--- Data extract Enclosed Below ---
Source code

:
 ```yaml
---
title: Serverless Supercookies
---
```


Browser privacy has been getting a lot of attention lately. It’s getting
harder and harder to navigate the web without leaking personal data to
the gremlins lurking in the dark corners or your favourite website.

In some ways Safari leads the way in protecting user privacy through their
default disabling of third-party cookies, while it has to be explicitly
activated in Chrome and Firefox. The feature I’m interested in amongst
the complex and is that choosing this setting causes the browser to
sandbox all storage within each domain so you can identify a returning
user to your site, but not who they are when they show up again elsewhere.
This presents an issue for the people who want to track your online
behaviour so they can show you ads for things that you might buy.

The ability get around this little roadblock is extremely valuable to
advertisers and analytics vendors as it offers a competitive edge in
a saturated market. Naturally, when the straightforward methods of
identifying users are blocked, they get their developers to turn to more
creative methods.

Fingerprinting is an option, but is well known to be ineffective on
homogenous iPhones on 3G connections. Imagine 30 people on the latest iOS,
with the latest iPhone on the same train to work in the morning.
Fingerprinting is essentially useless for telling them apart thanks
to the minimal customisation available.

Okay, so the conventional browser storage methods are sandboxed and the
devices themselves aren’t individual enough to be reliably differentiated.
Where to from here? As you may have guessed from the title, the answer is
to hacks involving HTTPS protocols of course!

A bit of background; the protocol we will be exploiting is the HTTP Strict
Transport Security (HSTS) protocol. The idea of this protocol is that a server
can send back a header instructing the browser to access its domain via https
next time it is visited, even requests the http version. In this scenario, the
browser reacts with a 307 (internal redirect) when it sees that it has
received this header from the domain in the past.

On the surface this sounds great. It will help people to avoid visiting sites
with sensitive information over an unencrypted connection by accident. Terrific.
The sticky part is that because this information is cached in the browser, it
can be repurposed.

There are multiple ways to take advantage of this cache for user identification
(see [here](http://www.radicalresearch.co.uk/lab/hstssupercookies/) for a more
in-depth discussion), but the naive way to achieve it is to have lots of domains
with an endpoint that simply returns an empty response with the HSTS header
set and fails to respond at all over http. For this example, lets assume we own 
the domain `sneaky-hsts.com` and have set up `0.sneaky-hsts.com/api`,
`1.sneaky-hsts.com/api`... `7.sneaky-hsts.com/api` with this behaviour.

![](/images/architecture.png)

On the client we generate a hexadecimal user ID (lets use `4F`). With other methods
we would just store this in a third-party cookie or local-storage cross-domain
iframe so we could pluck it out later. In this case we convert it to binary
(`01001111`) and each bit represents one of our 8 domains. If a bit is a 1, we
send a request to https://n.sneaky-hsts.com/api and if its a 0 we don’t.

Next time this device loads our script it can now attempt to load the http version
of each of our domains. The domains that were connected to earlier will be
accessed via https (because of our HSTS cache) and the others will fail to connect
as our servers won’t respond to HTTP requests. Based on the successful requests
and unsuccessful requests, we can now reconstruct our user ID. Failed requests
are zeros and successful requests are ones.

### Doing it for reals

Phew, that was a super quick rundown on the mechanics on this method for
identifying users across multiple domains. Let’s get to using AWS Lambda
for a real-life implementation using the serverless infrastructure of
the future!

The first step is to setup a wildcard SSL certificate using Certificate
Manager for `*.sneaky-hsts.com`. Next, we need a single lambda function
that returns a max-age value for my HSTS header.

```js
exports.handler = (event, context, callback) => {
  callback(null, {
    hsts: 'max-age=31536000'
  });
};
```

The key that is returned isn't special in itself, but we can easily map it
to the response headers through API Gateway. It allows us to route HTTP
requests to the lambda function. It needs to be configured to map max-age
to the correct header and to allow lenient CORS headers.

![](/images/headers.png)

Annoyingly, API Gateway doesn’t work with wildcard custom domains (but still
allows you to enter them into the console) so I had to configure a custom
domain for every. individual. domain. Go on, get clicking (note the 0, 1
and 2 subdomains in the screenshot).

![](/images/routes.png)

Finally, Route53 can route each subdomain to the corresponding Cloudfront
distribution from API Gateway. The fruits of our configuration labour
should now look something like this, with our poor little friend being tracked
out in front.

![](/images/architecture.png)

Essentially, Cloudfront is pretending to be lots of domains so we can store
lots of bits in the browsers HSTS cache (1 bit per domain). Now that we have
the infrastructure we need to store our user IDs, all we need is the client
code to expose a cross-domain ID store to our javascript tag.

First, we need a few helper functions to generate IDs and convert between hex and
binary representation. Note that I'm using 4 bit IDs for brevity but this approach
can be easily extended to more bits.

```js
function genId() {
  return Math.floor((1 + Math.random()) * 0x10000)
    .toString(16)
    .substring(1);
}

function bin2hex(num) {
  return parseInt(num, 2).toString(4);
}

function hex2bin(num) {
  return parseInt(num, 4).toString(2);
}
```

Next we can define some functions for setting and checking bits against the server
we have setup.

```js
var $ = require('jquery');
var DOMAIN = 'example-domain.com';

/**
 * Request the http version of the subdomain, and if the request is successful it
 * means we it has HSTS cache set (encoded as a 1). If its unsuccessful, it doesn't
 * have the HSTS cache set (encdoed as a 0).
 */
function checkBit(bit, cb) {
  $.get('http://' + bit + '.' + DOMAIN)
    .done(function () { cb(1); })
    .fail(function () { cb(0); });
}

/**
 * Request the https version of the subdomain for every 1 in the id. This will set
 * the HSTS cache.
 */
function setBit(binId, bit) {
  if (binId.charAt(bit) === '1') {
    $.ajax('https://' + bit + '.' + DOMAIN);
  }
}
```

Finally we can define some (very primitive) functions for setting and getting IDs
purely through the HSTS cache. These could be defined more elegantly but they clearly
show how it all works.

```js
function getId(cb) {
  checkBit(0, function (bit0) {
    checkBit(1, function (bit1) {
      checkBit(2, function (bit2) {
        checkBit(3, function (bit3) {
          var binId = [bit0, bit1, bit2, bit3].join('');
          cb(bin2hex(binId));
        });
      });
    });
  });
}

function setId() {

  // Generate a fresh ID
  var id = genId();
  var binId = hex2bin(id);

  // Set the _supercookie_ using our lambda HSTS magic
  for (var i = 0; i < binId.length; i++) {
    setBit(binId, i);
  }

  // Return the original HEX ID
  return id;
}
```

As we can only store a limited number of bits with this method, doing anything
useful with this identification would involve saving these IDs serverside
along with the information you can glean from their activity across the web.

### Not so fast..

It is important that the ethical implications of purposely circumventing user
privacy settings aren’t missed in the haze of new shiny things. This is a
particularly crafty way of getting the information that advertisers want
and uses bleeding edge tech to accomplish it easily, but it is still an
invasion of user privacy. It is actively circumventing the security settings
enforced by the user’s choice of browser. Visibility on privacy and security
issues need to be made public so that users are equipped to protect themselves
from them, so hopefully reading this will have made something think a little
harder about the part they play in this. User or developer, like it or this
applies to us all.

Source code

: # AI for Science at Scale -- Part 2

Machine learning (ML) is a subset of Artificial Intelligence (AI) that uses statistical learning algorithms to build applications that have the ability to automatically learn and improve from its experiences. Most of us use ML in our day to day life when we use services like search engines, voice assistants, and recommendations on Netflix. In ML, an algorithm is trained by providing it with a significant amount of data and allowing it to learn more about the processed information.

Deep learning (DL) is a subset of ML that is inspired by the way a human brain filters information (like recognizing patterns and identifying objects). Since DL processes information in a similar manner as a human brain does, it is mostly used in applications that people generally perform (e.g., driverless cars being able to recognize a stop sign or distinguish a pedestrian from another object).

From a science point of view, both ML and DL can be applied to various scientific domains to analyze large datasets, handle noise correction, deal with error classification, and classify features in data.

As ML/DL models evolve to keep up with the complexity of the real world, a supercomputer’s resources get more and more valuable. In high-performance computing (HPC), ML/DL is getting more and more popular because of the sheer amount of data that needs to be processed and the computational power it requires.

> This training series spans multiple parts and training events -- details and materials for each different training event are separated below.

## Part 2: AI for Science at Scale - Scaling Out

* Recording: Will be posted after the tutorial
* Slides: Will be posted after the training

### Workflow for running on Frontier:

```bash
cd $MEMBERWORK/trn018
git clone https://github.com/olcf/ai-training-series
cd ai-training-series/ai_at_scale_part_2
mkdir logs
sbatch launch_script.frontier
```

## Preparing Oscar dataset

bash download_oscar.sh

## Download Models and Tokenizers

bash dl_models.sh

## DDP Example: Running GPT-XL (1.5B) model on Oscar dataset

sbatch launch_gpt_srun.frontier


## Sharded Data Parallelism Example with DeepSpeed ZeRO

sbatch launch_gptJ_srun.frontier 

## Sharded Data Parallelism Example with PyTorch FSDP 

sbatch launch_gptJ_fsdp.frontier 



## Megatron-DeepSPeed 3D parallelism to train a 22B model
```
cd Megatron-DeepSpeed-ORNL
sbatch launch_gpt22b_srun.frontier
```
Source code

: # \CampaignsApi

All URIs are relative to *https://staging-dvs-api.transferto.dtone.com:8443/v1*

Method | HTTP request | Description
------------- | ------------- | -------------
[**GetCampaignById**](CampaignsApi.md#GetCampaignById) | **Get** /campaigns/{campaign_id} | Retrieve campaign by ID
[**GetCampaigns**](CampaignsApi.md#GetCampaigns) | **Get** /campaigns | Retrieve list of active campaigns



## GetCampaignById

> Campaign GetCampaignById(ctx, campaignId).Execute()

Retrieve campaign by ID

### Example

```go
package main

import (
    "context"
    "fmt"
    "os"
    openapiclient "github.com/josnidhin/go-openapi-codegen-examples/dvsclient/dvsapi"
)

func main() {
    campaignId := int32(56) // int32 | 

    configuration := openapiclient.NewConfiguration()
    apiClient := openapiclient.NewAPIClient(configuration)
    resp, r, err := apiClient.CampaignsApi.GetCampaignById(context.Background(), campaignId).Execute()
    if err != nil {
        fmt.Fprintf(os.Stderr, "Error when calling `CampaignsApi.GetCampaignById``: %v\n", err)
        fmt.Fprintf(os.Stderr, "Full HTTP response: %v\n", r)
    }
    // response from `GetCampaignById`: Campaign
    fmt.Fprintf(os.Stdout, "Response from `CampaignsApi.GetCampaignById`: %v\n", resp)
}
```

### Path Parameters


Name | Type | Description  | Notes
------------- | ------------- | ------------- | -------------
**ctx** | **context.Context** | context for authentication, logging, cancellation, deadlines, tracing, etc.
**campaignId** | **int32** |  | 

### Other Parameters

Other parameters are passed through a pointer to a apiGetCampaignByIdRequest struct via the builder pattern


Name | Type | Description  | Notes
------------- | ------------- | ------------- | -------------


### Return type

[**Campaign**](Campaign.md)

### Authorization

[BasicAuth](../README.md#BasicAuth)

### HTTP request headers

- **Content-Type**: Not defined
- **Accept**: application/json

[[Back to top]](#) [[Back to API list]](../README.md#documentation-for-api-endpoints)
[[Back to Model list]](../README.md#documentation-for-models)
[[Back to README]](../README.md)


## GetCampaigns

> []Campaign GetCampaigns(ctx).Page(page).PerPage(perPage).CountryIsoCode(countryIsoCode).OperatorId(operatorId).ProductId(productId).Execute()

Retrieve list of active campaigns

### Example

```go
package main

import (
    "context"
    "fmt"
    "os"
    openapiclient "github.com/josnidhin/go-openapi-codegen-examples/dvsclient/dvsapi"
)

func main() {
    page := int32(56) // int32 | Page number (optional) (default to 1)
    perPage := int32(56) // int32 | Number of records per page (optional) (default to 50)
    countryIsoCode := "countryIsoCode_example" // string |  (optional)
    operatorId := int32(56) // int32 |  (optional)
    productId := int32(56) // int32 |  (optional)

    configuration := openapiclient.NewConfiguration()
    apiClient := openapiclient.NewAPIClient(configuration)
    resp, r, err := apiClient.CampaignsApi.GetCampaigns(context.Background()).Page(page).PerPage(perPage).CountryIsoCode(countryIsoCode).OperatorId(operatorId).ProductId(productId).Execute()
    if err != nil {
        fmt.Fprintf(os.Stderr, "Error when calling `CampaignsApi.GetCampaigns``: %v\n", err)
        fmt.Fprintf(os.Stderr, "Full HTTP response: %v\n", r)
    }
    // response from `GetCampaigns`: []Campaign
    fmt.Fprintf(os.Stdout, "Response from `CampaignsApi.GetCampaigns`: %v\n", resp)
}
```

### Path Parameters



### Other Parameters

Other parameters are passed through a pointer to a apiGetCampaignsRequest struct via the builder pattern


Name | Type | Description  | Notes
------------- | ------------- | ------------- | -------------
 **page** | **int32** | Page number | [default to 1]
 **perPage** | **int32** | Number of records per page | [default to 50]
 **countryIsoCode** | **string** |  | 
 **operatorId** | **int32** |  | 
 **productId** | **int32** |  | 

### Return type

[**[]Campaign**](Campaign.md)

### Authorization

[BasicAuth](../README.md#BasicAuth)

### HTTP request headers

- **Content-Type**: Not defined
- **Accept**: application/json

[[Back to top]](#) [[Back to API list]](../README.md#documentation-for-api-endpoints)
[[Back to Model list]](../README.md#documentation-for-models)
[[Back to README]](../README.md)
--- End of Enclosed Data extract ---
--- What is required ---
The response should be the listing above, limited to the lines between the one holding "bit is a 1, we" and the one holding "Next time this", inclusive, reproduced exactly.

--- Output below ---
(`01001111`) and each bit represents one of our 8 domains. If a bit is a 1, we
send a request to https://n.sneaky-hsts.com/api and if its a 0 we don’t.

Next time this device loads our script it can now attempt to load the http version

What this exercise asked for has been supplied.